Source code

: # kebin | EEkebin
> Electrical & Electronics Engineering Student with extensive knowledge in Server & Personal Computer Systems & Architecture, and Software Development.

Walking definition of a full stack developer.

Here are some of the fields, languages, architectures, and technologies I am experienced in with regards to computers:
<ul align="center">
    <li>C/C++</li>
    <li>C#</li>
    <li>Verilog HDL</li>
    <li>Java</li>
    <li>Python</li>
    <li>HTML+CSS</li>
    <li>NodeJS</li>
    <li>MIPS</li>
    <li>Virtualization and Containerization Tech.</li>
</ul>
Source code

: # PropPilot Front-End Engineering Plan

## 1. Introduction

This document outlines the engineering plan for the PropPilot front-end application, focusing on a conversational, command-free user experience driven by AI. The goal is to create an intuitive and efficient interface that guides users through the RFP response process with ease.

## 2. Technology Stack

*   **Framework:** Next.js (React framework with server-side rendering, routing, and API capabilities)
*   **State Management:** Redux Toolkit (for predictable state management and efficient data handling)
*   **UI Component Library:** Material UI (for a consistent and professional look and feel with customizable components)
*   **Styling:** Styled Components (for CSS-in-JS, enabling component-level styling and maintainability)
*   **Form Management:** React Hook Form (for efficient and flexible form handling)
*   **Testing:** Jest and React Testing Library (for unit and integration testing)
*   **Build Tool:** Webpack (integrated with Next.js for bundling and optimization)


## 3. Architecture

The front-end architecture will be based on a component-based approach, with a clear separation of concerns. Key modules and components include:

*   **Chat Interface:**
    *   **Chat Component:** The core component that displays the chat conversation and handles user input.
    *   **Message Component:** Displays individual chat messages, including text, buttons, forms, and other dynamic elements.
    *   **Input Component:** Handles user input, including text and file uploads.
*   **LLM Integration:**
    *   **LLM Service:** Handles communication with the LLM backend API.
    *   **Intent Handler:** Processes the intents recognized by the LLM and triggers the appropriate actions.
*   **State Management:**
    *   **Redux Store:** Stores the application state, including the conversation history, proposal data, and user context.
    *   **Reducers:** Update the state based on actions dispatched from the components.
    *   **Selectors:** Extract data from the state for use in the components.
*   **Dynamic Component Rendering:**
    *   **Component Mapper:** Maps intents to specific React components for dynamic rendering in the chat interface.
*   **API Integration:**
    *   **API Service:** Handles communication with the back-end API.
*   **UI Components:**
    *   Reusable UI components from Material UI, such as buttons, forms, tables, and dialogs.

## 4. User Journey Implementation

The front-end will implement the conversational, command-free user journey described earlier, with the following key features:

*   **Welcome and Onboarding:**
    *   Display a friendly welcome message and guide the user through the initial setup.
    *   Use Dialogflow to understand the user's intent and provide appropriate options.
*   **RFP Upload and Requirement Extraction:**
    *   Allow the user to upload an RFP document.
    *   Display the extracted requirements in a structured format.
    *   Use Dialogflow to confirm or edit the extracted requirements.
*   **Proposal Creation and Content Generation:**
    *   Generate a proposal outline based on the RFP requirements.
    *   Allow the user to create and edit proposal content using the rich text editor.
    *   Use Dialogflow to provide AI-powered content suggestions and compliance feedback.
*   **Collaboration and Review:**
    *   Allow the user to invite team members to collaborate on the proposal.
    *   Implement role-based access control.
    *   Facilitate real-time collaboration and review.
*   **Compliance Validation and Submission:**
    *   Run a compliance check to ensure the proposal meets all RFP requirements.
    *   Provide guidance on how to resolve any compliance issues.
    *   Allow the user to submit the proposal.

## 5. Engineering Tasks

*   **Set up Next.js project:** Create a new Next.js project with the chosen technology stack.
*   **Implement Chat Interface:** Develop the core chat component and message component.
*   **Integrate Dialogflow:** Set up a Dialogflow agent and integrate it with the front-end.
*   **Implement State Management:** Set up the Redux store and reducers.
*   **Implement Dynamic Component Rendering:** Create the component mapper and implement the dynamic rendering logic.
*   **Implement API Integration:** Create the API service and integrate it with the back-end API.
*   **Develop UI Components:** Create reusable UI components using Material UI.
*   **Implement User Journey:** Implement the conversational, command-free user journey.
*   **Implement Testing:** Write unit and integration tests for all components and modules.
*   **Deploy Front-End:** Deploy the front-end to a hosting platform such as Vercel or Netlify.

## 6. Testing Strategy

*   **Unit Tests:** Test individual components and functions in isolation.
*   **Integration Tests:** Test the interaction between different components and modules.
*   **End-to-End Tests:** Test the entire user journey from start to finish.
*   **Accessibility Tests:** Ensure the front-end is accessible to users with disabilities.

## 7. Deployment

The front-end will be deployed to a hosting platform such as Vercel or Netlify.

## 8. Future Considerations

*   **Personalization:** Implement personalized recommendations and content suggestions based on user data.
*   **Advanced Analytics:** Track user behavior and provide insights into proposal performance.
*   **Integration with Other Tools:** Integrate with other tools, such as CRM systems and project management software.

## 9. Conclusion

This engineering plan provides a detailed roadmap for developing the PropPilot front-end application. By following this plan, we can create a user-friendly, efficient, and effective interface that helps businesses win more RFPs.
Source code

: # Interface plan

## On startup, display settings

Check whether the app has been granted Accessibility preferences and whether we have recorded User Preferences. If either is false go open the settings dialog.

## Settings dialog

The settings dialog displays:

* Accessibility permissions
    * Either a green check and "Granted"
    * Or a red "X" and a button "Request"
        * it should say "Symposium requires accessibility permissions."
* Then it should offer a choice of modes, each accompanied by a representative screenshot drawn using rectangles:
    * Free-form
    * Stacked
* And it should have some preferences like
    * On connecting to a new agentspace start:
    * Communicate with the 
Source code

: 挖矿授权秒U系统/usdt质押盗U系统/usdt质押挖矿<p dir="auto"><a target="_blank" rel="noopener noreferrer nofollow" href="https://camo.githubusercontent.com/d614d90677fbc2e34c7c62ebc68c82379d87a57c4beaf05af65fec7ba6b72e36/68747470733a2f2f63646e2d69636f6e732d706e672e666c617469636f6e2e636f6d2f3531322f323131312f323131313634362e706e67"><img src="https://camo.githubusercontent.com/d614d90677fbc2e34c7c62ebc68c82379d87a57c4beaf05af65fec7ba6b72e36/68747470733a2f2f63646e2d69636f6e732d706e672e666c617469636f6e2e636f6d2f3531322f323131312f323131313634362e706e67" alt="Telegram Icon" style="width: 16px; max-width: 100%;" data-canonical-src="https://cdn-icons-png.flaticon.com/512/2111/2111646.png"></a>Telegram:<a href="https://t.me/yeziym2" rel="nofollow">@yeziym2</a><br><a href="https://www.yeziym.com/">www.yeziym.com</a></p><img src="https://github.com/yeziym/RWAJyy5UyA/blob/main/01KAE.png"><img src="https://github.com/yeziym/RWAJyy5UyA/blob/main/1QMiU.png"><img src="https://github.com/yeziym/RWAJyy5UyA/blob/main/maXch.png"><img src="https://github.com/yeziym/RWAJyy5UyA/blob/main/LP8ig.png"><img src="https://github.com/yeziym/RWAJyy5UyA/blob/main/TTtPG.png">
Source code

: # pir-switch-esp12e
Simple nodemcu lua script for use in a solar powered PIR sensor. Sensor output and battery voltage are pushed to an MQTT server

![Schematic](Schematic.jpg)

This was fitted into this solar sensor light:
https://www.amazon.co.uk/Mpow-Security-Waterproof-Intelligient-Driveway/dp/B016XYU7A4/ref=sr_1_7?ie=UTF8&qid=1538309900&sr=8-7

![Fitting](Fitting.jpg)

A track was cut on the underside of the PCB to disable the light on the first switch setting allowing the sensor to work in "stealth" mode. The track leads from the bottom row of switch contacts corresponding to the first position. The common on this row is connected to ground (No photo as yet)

------------------------------------------------------------------------

# Aim of the exercise
Across the data above, how many lines contain "efficient"? Reply with a bare number.

# Written reply
4